[DIRECTIONS FOR THIS TASK] For the listing below, return the line containing "m='194370'>a</span> <span m='195280'>formula</span>", the line containing "<span m='208850'>is</span> <span", and all lines in between, exactly as written and nothing else.

[MATERIAL FOR THE TASK]
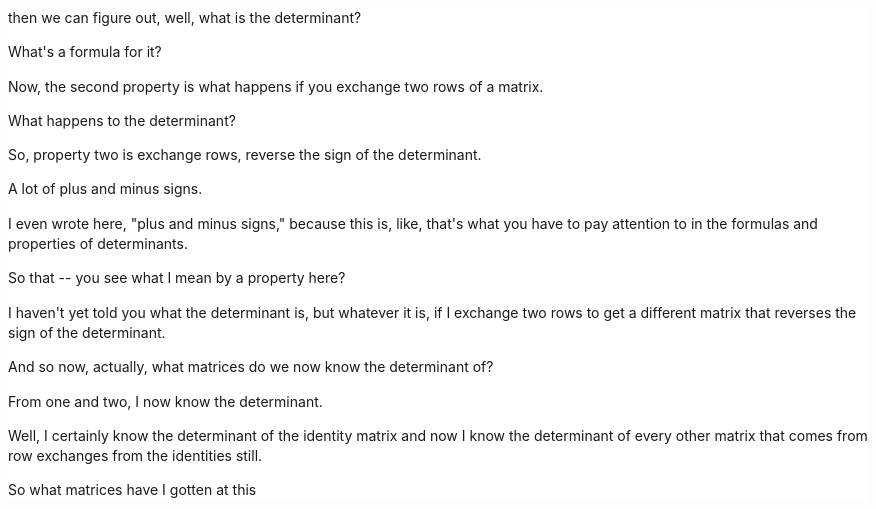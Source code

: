   <span m='182240'>then</span> <span m='182590'>we</span> <span m='182750'>can</span>
  <span m='183210'>figure</span> <span m='183610'>out,</span> <span m='183780'>well,</span>
  <span m='184000'>what</span> <span m='184210'>is</span> <span m='184370'>the</span>
  <span m='192600'>determinant?</span> </p><p><span m='193610'>What's</span> <span
  m='194370'>a</span> <span m='195280'>formula</span> <span m='195750'>for</span>
  <span m='196030'>it?</span> </p><p><span m='196880'>Now,</span> <span m='197590'>the</span>
  <span m='197890'>second</span> <span m='198330'>property</span> <span m='198910'>is</span>
  <span m='199880'>what</span> <span m='200510'>happens</span> <span m='201380'>if</span>
  <span m='201700'>you</span> <span m='202000'>exchange</span> <span m='202880'>two</span>
  <span m='203170'>rows</span> <span m='203690'>of</span> <span m='203860'>a</span>
  <span m='203930'>matrix.</span> </p><p><span m='204620'>What</span> <span m='205620'>happens</span>
  <span m='206050'>to</span> <span m='206160'>the</span> <span m='206300'>determinant?</span>
  </p><p><span m='207040'>So,</span> <span m='207710'>property</span> <span m='208470'>two</span>
  <span m='208850'>is</span> <span m='209770'>exchange</span> <span m='210920'>rows,</span>
  <span m='211000'>reverse</span> <span m='220530'>the</span> <span m='220670'>sign</span>
  <span m='224650'>of</span> <span m='225530'>the</span> <span m='226120'>determinant.</span>
  </p><p><span m='231470'>A</span> <span m='231610'>lot</span> <span m='232040'>of</span>
  <span m='232100'>plus</span> <span m='232410'>and</span> <span m='232570'>minus</span>
  <span m='233010'>signs.</span> </p><p><span m='233360'>I</span> <span m='233470'>even</span>
  <span m='233670'>wrote</span> <span m='233970'>here,</span> <span m='234490'>"plus</span>
  <span m='235070'>and</span> <span m='235270'>minus</span> <span m='235740'>signs,"</span>
  <span m='236150'>because</span> <span m='236340'>this</span> <span m='236560'>is,</span>
  <span m='236940'>like,</span> <span m='237420'>that's</span> <span m='237700'>what</span>
  <span m='237880'>you</span> <span m='237970'>have</span> <span m='238190'>to</span>
  <span m='238310'>pay</span> <span m='238530'>attention</span> <span m='239110'>to</span>
  <span m='239400'>in</span> <span m='239550'>the</span> <span m='239740'>formulas</span>
  <span m='240570'>and</span> <span m='241010'>properties</span> <span m='241570'>of</span>
  <span m='241690'>determinants.</span> </p><p><span m='243080'>So</span> <span m='243380'>that</span>
  <span m='243780'>--</span> <span m='244950'>you</span> <span m='245090'>see</span>
  <span m='245280'>what</span> <span m='245420'>I</span> <span m='245480'>mean</span>
  <span m='245770'>by</span> <span m='246450'>a</span> <span m='246770'>property</span>
  <span m='247390'>here?</span> </p><p><span m='248200'>I</span> <span m='248590'>haven't</span>
  <span m='249050'>yet</span> <span m='249250'>told</span> <span m='249500'>you</span>
  <span m='249590'>what</span> <span m='249780'>the</span> <span m='249880'>determinant</span>
  <span m='250470'>is,</span> <span m='250890'>but</span> <span m='251110'>whatever</span>
  <span m='251670'>it</span> <span m='251750'>is,</span> <span m='252580'>if</span>
  <span m='253130'>I</span> <span m='253250'>exchange</span> <span m='253890'>two</span>
  <span m='254120'>rows</span> <span m='254670'>to</span> <span m='254760'>get</span>
  <span m='254940'>a</span> <span m='255010'>different</span> <span m='255340'>matrix</span>
  <span m='256620'>that</span> <span m='257279'>reverses</span> <span m='257910'>the</span>
  <span m='258029'>sign</span> <span m='258940'>of</span> <span m='259480'>the</span>
  <span m='259589'>determinant.</span> </p><p><span m='260950'>And</span> <span m='261510'>so</span>
  <span m='261839'>now,</span> <span m='262290'>actually,</span> <span m='263490'>what</span>
  <span m='264190'>matrices</span> <span m='265180'>do</span> <span m='265340'>we</span>
  <span m='265560'>now</span> <span m='266120'>know</span> <span m='266440'>the</span>
  <span m='266580'>determinant</span> <span m='267200'>of?</span> </p><p><span m='268140'>From</span>
  <span m='268430'>one</span> <span m='268830'>and</span> <span m='269060'>two,</span>
  <span m='270070'>I</span> <span m='270690'>now</span> <span m='270990'>know</span>
  <span m='271380'>the</span> <span m='271520'>determinant.</span> </p><p><span m='272260'>Well,</span>
  <span m='272480'>I</span> <span m='272560'>certainly</span> <span m='272930'>know</span>
  <span m='273130'>the</span> <span m='273250'>determinant</span> <span m='273840'>of</span>
  <span m='273960'>the</span> <span m='274100'>identity</span> <span m='274640'>matrix</span>
  <span m='275490'>and</span> <span m='275790'>now</span> <span m='276030'>I</span>
  <span m='276160'>know</span> <span m='276460'>the</span> <span m='276570'>determinant</span>
  <span m='277210'>of</span> <span m='277330'>every</span> <span m='277900'>other</span>
  <span m='278190'>matrix</span> <span m='279060'>that</span> <span m='279530'>comes</span>
  <span m='280060'>from</span> <span m='280510'>row</span> <span m='280740'>exchanges</span>
  <span m='281970'>from</span> <span m='282550'>the</span> <span m='282690'>identities</span>
  <span m='283340'>still.</span> </p><p><span m='284540'>So</span> <span m='284690'>what</span>
  <span m='284960'>matrices</span> <span m='285570'>have</span> <span m='285750'>I</span>
  <span m='285840'>gotten</span> <span m='286260'>at</span> <span m='286480'>this</span>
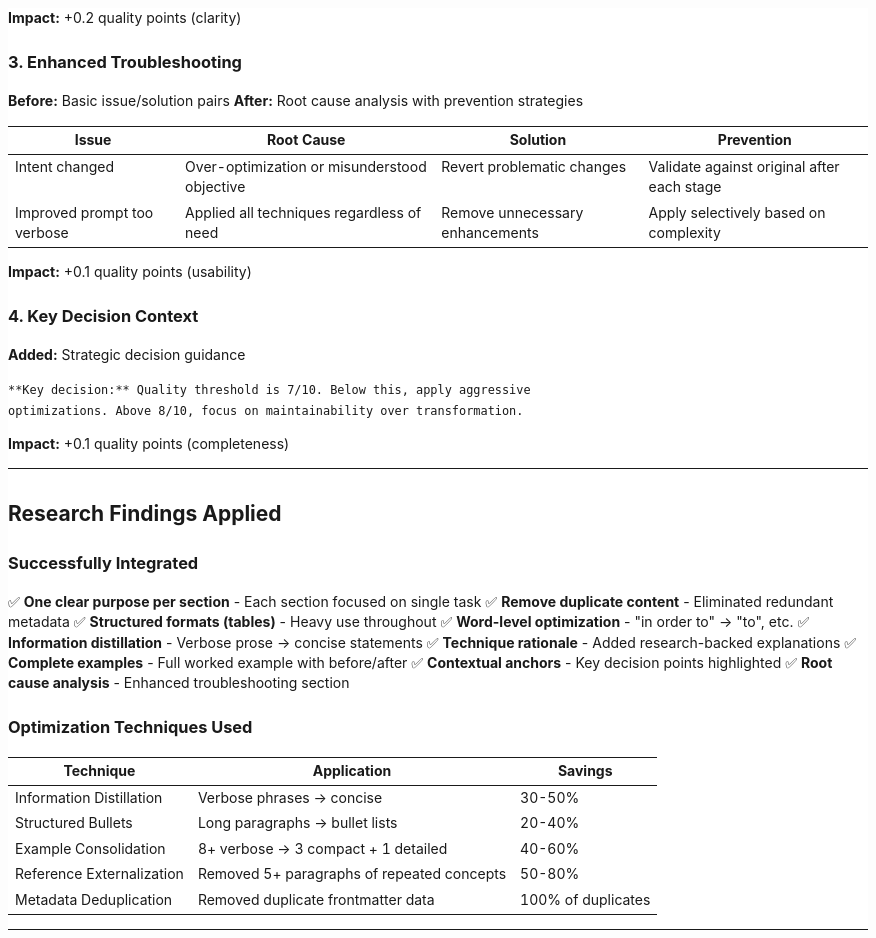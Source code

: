 **Impact:** +0.2 quality points (clarity)

### 3. Enhanced Troubleshooting

**Before:** Basic issue/solution pairs
**After:** Root cause analysis with prevention strategies

| Issue | Root Cause | Solution | Prevention |
|-------|------------|----------|------------|
| Intent changed | Over-optimization or misunderstood objective | Revert problematic changes | Validate against original after each stage |
| Improved prompt too verbose | Applied all techniques regardless of need | Remove unnecessary enhancements | Apply selectively based on complexity |

**Impact:** +0.1 quality points (usability)

### 4. Key Decision Context

**Added:** Strategic decision guidance

```markdown
**Key decision:** Quality threshold is 7/10. Below this, apply aggressive
optimizations. Above 8/10, focus on maintainability over transformation.
```

**Impact:** +0.1 quality points (completeness)

---

## Research Findings Applied

### Successfully Integrated

✅ **One clear purpose per section** - Each section focused on single task
✅ **Remove duplicate content** - Eliminated redundant metadata
✅ **Structured formats (tables)** - Heavy use throughout
✅ **Word-level optimization** - "in order to" → "to", etc.
✅ **Information distillation** - Verbose prose → concise statements
✅ **Technique rationale** - Added research-backed explanations
✅ **Complete examples** - Full worked example with before/after
✅ **Contextual anchors** - Key decision points highlighted
✅ **Root cause analysis** - Enhanced troubleshooting section

### Optimization Techniques Used

| Technique | Application | Savings |
|-----------|-------------|---------|
| Information Distillation | Verbose phrases → concise | 30-50% |
| Structured Bullets | Long paragraphs → bullet lists | 20-40% |
| Example Consolidation | 8+ verbose → 3 compact + 1 detailed | 40-60% |
| Reference Externalization | Removed 5+ paragraphs of repeated concepts | 50-80% |
| Metadata Deduplication | Removed duplicate frontmatter data | 100% of duplicates |

---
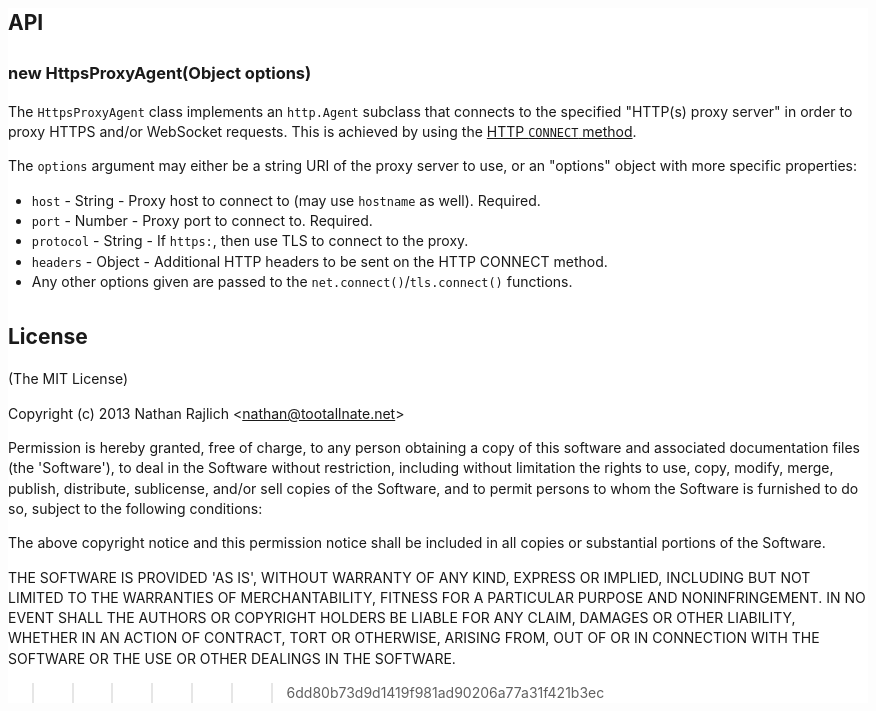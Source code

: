API
---

### new HttpsProxyAgent(Object options)

The `HttpsProxyAgent` class implements an `http.Agent` subclass that connects
to the specified "HTTP(s) proxy server" in order to proxy HTTPS and/or WebSocket
requests. This is achieved by using the [HTTP `CONNECT` method][CONNECT].

The `options` argument may either be a string URI of the proxy server to use, or an
"options" object with more specific properties:

  * `host` - String - Proxy host to connect to (may use `hostname` as well). Required.
  * `port` - Number - Proxy port to connect to. Required.
  * `protocol` - String - If `https:`, then use TLS to connect to the proxy.
  * `headers` - Object - Additional HTTP headers to be sent on the HTTP CONNECT method.
  * Any other options given are passed to the `net.connect()`/`tls.connect()` functions.


License
-------

(The MIT License)

Copyright (c) 2013 Nathan Rajlich &lt;nathan@tootallnate.net&gt;

Permission is hereby granted, free of charge, to any person obtaining
a copy of this software and associated documentation files (the
'Software'), to deal in the Software without restriction, including
without limitation the rights to use, copy, modify, merge, publish,
distribute, sublicense, and/or sell copies of the Software, and to
permit persons to whom the Software is furnished to do so, subject to
the following conditions:

The above copyright notice and this permission notice shall be
included in all copies or substantial portions of the Software.

THE SOFTWARE IS PROVIDED 'AS IS', WITHOUT WARRANTY OF ANY KIND,
EXPRESS OR IMPLIED, INCLUDING BUT NOT LIMITED TO THE WARRANTIES OF
MERCHANTABILITY, FITNESS FOR A PARTICULAR PURPOSE AND NONINFRINGEMENT.
IN NO EVENT SHALL THE AUTHORS OR COPYRIGHT HOLDERS BE LIABLE FOR ANY
CLAIM, DAMAGES OR OTHER LIABILITY, WHETHER IN AN ACTION OF CONTRACT,
TORT OR OTHERWISE, ARISING FROM, OUT OF OR IN CONNECTION WITH THE
SOFTWARE OR THE USE OR OTHER DEALINGS IN THE SOFTWARE.

[CONNECT]: http://en.wikipedia.org/wiki/HTTP_tunnel#HTTP_CONNECT_Tunneling
>>>>>>> 6dd80b73d9d1419f981ad90206a77a31f421b3ec
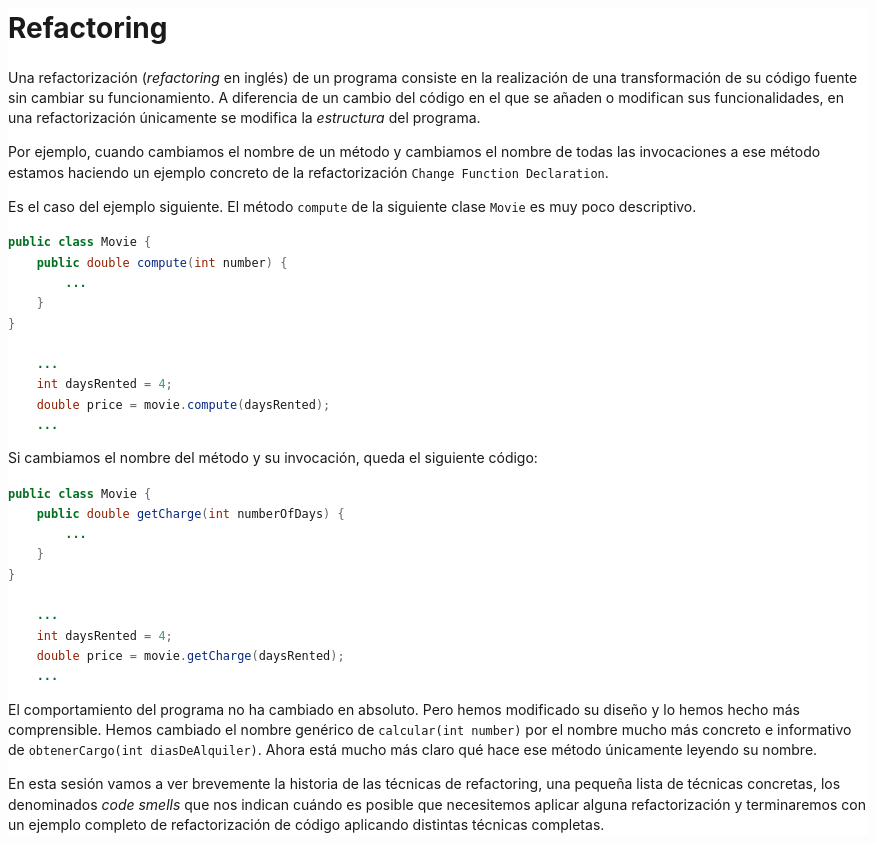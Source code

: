 # Refactoring #

Una refactorización (_refactoring_ en inglés) de un programa consiste
en la realización de una transformación de su código fuente sin
cambiar su funcionamiento. A diferencia de un cambio del código en el
que se añaden o modifican sus funcionalidades, en una refactorización
únicamente se modifica la _estructura_ del programa.

Por ejemplo, cuando cambiamos el nombre de un método y cambiamos el
nombre de todas las invocaciones a ese método estamos haciendo un
ejemplo concreto de la refactorización `Change Function
Declaration`. 

Es el caso del ejemplo siguiente. El método `compute` de la siguiente
clase `Movie` es muy poco descriptivo.


```java
public class Movie {
    public double compute(int number) {
        ...
    }
}

    ...
    int daysRented = 4;
    double price = movie.compute(daysRented);
    ...
```

Si cambiamos el nombre del método y su invocación, queda el siguiente
código:

```java
public class Movie {
    public double getCharge(int numberOfDays) {
        ...
    }
}

    ...
    int daysRented = 4;
    double price = movie.getCharge(daysRented);
    ...
```

El comportamiento del programa no ha cambiado en absoluto. Pero hemos
modificado su diseño y lo hemos hecho más comprensible. Hemos cambiado
el nombre genérico de `calcular(int number)` por el nombre mucho más
concreto e informativo de `obtenerCargo(int diasDeAlquiler)`. Ahora
está mucho más claro qué hace ese método únicamente leyendo su nombre.

En esta sesión vamos a ver brevemente la historia de las técnicas de
refactoring, una pequeña lista de técnicas concretas, los denominados
_code smells_ que nos indican cuándo es posible que necesitemos
aplicar alguna refactorización y terminaremos con un ejemplo completo
de refactorización de código aplicando distintas técnicas completas.
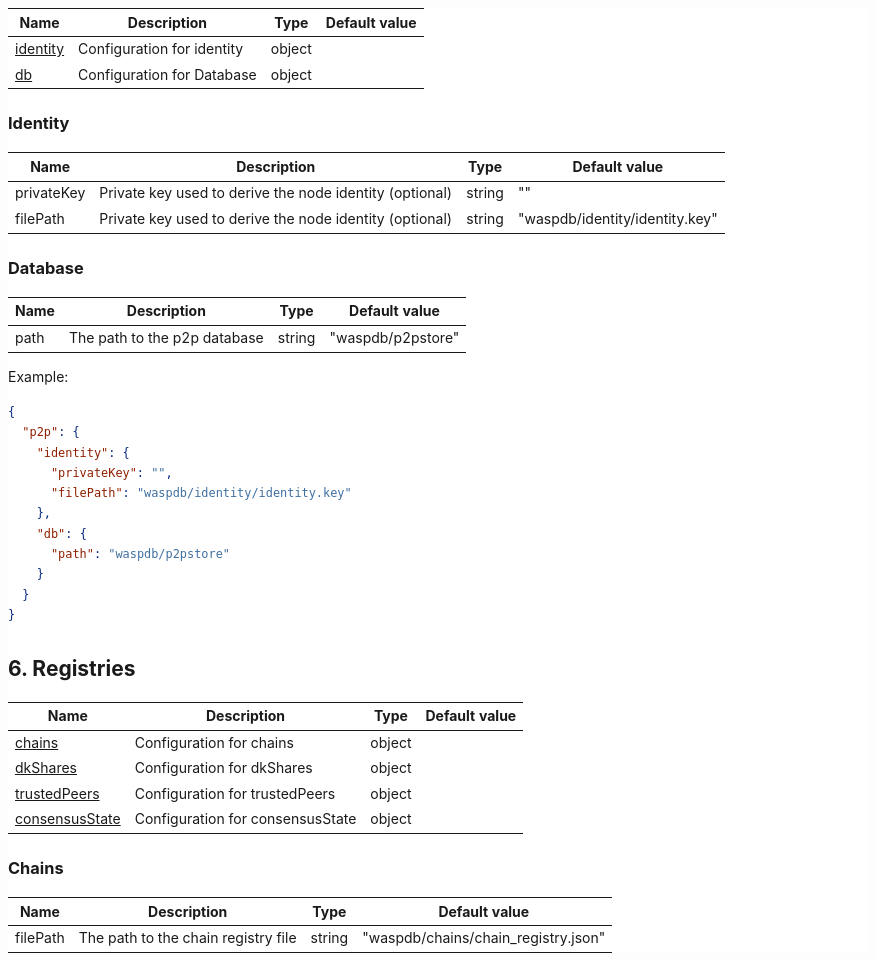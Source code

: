 | Name                      | Description                | Type   | Default value |
| ------------------------- | -------------------------- | ------ | ------------- |
| [identity](#p2p_identity) | Configuration for identity | object |               |
| [db](#p2p_db)             | Configuration for Database | object |               |

### <a id="p2p_identity"></a> Identity

| Name       | Description                                             | Type   | Default value                  |
| ---------- | ------------------------------------------------------- | ------ | ------------------------------ |
| privateKey | Private key used to derive the node identity (optional) | string | ""                             |
| filePath   | Private key used to derive the node identity (optional) | string | "waspdb/identity/identity.key" |

### <a id="p2p_db"></a> Database

| Name | Description                  | Type   | Default value     |
| ---- | ---------------------------- | ------ | ----------------- |
| path | The path to the p2p database | string | "waspdb/p2pstore" |

Example:

```json
{
  "p2p": {
    "identity": {
      "privateKey": "",
      "filePath": "waspdb/identity/identity.key"
    },
    "db": {
      "path": "waspdb/p2pstore"
    }
  }
}
```

## <a id="registries"></a> 6. Registries

| Name                                         | Description                      | Type   | Default value |
| -------------------------------------------- | -------------------------------- | ------ | ------------- |
| [chains](#registries_chains)                 | Configuration for chains         | object |               |
| [dkShares](#registries_dkshares)             | Configuration for dkShares       | object |               |
| [trustedPeers](#registries_trustedpeers)     | Configuration for trustedPeers   | object |               |
| [consensusState](#registries_consensusstate) | Configuration for consensusState | object |               |

### <a id="registries_chains"></a> Chains

| Name     | Description                         | Type   | Default value                       |
| -------- | ----------------------------------- | ------ | ----------------------------------- |
| filePath | The path to the chain registry file | string | "waspdb/chains/chain_registry.json" |
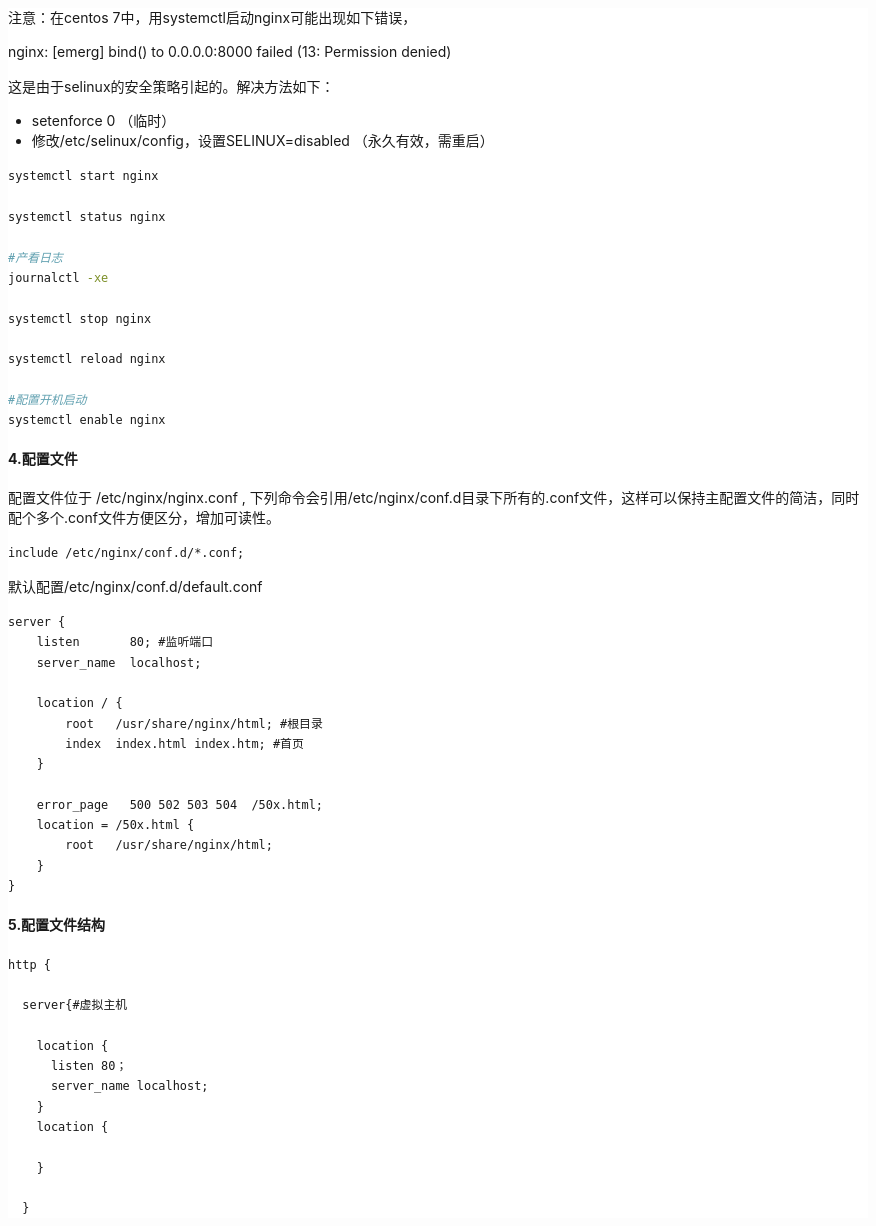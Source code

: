 注意：在centos 7中，用systemctl启动nginx可能出现如下错误，

nginx: [emerg] bind() to 0.0.0.0:8000 failed (13: Permission denied)

这是由于selinux的安全策略引起的。解决方法如下：

- setenforce 0 （临时）
- 修改/etc/selinux/config，设置SELINUX=disabled （永久有效，需重启）

```bash
systemctl start nginx

systemctl status nginx

#产看日志
journalctl -xe

systemctl stop nginx

systemctl reload nginx

#配置开机启动
systemctl enable nginx
```

#### 4.配置文件

配置文件位于 /etc/nginx/nginx.conf , 下列命令会引用/etc/nginx/conf.d目录下所有的.conf文件，这样可以保持主配置文件的简洁，同时配个多个.conf文件方便区分，增加可读性。

```nginx
include /etc/nginx/conf.d/*.conf;
```

默认配置/etc/nginx/conf.d/default.conf

```nginx
server {
    listen       80; #监听端口
    server_name  localhost;

    location / {
        root   /usr/share/nginx/html; #根目录
        index  index.html index.htm; #首页
    }

    error_page   500 502 503 504  /50x.html;
    location = /50x.html {
        root   /usr/share/nginx/html;
    }
}
```

#### 5.配置文件结构

```nginx
http {

  server{#虚拟主机
     
    location {
      listen 80；
      server_name localhost;
    }
    location {
       
    }
      
  }
```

[PROBLEM SOLUTION]
  m='194370'>a</span> <span m='195280'>formula</span> <span m='195750'>for</span>
  <span m='196030'>it?</span> </p><p><span m='196880'>Now,</span> <span m='197590'>the</span>
  <span m='197890'>second</span> <span m='198330'>property</span> <span m='198910'>is</span>
  <span m='199880'>what</span> <span m='200510'>happens</span> <span m='201380'>if</span>
  <span m='201700'>you</span> <span m='202000'>exchange</span> <span m='202880'>two</span>
  <span m='203170'>rows</span> <span m='203690'>of</span> <span m='203860'>a</span>
  <span m='203930'>matrix.</span> </p><p><span m='204620'>What</span> <span m='205620'>happens</span>
  <span m='206050'>to</span> <span m='206160'>the</span> <span m='206300'>determinant?</span>
  </p><p><span m='207040'>So,</span> <span m='207710'>property</span> <span m='208470'>two</span>
  <span m='208850'>is</span> <span m='209770'>exchange</span> <span m='210920'>rows,</span>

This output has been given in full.